Hey y'all I'm home. But I dont wanna be. I mite be getting homeschooled bext year so i can finish school faster and go live in entabledaro, its in veracruz mexico. I met the most amazing people there. The pastor and his wife for one. They are both the pastors of the church in entabledaro. And their kids!! Oh jeez, I miss them all so much already. When I said goodbye the first time, I cried so hard. Then they surprised us by comming up to La Uno (the place we went after 5 days in entabledaro) and I got even closer to them, and so it was even harder to say good bye. I cried ten times harder becuase I know, If i dont work my butt off to save up money to go see them, it wont happen. And I want it to happen so badly.

I didn't speak their language [only a couple words], and they didn't speak mine [only a couple words too, we were both learning each others language], but we connected so easily! I'm going to learn spanish, so I can call Liz, I have every possible way of contact with them, without actually being with them. I have Liz's cell number, I have Liz's email, and Asa's, and I have Liz and Asa's adress for mail. I'm going to use an online translator to translate for me until I speak spanish tho.

Lizbeth, and Asaeal [the pastors], told me that "me casa, su casa" Their house is my house. They didn't want me to leave. They said that if I come to live in Entabledaro, I can live with them. And they want me to come for visits all the time, And stay with them. I would love to! I miss them all already.Liz gave me like... 10 hugs the night we were saying goodbye, becuase one of us would suck it up and stop crying, but then we'd see the other bawling, and it would make us cry all over again. It was really sad! If Asa found one of us crying, he would bring us over to the other one, and make us hug again. I never wanted to let go. She was like.. a second mother to me.. A best friend, An older sister. And they were all giving me gifts and stuff. Liz and Asa bought me a shirt, I told them not to, but they said it would help me to remember them. How could I say no to that?

The kids were the second hardest to say goodbye to. Abi, 6, Danna, 5, and Jarib (dont pronouce the b) 3. Danna was like clinging to me and not letting go, she didn't want us to leave. She wouldn't even let me put her down. I would go to put her down, and she would wrap her legs even tighter. I cried so hard saying goodbye to her.

Asa had already explained to the kids before hand what was going on, so they already knew. And they didn't seem to like it. Abby kept comming and standing in front of me when i didn't have Danna, and she would just lean into me, and give me these huge hugs. Or when I was sitting down, she would just run and jump onto my lap. I miss her so much. It was so hard to say goodbye to all her too. I cried so hard.
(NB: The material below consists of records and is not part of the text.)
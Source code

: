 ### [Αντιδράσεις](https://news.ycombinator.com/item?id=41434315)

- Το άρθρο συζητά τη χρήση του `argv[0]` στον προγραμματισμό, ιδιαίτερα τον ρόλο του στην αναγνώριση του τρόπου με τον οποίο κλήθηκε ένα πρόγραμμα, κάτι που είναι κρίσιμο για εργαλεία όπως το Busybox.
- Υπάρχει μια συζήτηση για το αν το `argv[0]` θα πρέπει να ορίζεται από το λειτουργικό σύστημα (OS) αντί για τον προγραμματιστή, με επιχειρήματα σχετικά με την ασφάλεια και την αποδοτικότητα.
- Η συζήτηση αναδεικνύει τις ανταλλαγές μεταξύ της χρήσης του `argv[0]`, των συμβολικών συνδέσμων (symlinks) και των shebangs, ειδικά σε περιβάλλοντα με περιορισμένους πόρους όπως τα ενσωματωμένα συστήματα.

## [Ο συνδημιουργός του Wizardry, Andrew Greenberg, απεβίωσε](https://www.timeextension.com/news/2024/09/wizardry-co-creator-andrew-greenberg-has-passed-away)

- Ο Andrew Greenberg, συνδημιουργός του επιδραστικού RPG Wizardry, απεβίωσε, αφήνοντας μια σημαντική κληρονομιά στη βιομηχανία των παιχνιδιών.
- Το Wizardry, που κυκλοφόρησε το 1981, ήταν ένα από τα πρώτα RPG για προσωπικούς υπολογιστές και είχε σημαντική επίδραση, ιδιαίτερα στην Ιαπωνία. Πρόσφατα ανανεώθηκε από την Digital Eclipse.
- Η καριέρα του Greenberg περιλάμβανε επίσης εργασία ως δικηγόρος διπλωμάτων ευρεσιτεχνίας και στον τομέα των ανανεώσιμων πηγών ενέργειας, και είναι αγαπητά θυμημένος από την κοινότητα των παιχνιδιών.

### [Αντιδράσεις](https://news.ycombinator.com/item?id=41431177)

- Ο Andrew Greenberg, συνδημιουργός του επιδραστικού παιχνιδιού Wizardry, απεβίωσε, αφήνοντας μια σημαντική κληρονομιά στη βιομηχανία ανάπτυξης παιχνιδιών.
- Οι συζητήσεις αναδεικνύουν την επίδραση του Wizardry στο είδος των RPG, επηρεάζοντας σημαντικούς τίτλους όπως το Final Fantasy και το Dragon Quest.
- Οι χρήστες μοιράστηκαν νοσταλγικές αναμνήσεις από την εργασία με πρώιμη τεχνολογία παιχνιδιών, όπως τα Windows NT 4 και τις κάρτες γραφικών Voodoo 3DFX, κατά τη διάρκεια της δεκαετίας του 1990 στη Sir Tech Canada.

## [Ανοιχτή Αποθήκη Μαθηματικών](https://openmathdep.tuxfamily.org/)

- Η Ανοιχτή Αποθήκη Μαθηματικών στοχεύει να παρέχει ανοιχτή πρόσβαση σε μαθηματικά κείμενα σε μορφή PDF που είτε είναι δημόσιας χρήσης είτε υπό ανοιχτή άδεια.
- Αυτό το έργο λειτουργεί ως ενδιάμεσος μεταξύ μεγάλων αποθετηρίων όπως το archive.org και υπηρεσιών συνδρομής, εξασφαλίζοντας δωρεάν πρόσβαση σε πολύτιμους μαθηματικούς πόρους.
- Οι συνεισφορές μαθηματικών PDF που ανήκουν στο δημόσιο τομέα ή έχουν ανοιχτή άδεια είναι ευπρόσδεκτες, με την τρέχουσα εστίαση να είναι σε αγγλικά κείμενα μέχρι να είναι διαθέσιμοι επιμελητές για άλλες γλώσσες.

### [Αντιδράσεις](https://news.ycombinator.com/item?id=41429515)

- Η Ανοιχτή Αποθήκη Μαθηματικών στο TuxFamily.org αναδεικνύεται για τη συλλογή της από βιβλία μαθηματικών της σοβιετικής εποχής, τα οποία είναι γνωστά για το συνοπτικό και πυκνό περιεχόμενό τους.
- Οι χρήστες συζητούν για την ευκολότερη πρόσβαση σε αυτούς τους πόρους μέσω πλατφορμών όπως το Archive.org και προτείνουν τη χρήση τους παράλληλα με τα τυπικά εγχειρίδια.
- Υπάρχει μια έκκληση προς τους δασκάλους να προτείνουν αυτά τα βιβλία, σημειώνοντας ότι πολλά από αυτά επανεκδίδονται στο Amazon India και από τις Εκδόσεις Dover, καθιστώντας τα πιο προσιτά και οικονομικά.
Jarib was already sleeping in the car, so I didn't get to say goodbye to her.. But I cried for her all the same. I miss everysingle one of them. and not being able to say goodbye to Jarib was the worst feeling ever.

Anyways, that was just what I was thinking about right now. I miss Entabledaro, and I AM going back there. Some time. I know this entry makes me sound like a wuss, but i dont really give a flying horses arsssee. I loved these people with all my heart, and I never wanted to leave them. Which is why I am moving up there and living with them. Its already been planned between me, Asa and Liz.

1 comment:

Sista Cala said...

When I read your expression about the flying horses arssee, I laughed out loud. My grandmother used that same expression with that same sound. She passed away last year. I miss her. You brought back some good times. Thanks.

That's not exactly good missionary lingo, though.